*TASK TO CARRY OUT*: Print every line from the start of the data, and when you reach the line with "- **Core Offerings:**", include it and stop. Pictures are not part of the copy.

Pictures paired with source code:
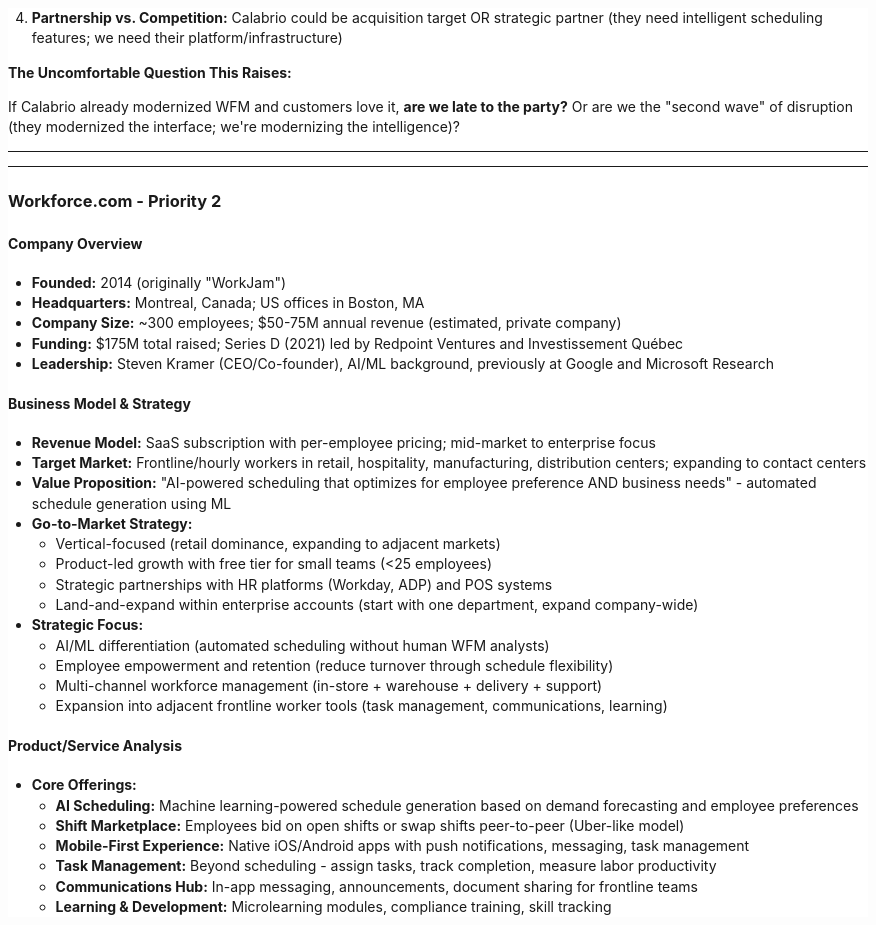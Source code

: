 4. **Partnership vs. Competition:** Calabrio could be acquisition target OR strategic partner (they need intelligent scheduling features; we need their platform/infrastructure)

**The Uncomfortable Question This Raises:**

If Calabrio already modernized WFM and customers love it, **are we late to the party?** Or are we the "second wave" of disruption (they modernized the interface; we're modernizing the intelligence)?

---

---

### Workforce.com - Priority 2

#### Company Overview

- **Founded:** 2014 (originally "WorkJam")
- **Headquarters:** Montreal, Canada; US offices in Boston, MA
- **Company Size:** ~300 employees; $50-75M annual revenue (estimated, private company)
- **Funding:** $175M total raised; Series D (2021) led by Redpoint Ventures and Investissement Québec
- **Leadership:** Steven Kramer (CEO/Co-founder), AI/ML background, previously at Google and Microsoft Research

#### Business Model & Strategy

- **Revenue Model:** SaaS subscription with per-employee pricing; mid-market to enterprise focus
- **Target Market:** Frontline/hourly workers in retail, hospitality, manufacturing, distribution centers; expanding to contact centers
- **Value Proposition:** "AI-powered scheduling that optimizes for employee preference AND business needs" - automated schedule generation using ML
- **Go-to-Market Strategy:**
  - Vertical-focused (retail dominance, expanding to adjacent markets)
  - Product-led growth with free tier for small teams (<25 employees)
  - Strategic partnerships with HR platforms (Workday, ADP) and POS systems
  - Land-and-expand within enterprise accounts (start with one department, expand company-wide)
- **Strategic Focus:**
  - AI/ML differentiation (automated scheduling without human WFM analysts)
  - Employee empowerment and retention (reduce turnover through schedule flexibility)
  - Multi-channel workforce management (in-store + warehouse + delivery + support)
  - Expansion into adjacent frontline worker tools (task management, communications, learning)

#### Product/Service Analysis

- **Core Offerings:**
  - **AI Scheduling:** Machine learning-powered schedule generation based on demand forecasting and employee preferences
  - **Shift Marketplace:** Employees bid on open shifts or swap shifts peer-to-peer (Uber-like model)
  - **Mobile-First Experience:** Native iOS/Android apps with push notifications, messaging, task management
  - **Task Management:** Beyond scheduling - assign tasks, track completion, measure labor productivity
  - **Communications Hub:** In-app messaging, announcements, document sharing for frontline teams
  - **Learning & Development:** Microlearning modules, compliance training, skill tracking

*ANSWER FOR THIS EXERCISE*:
Source code

: 4. **Partnership vs. Competition:** Calabrio could be acquisition target OR strategic partner (they need intelligent scheduling features; we need their platform/infrastructure)

**The Uncomfortable Question This Raises:**

If Calabrio already modernized WFM and customers love it, **are we late to the party?** Or are we the "second wave" of disruption (they modernized the interface; we're modernizing the intelligence)?

---

---

### Workforce.com - Priority 2

#### Company Overview

- **Founded:** 2014 (originally "WorkJam")
- **Headquarters:** Montreal, Canada; US offices in Boston, MA
- **Company Size:** ~300 employees; $50-75M annual revenue (estimated, private company)
- **Funding:** $175M total raised; Series D (2021) led by Redpoint Ventures and Investissement Québec
- **Leadership:** Steven Kramer (CEO/Co-founder), AI/ML background, previously at Google and Microsoft Research

#### Business Model & Strategy

- **Revenue Model:** SaaS subscription with per-employee pricing; mid-market to enterprise focus
- **Target Market:** Frontline/hourly workers in retail, hospitality, manufacturing, distribution centers; expanding to contact centers
- **Value Proposition:** "AI-powered scheduling that optimizes for employee preference AND business needs" - automated schedule generation using ML
- **Go-to-Market Strategy:**
  - Vertical-focused (retail dominance, expanding to adjacent markets)
  - Product-led growth with free tier for small teams (<25 employees)
  - Strategic partnerships with HR platforms (Workday, ADP) and POS systems
  - Land-and-expand within enterprise accounts (start with one department, expand company-wide)
- **Strategic Focus:**
  - AI/ML differentiation (automated scheduling without human WFM analysts)
  - Employee empowerment and retention (reduce turnover through schedule flexibility)
  - Multi-channel workforce management (in-store + warehouse + delivery + support)
  - Expansion into adjacent frontline worker tools (task management, communications, learning)

#### Product/Service Analysis

- **Core Offerings:**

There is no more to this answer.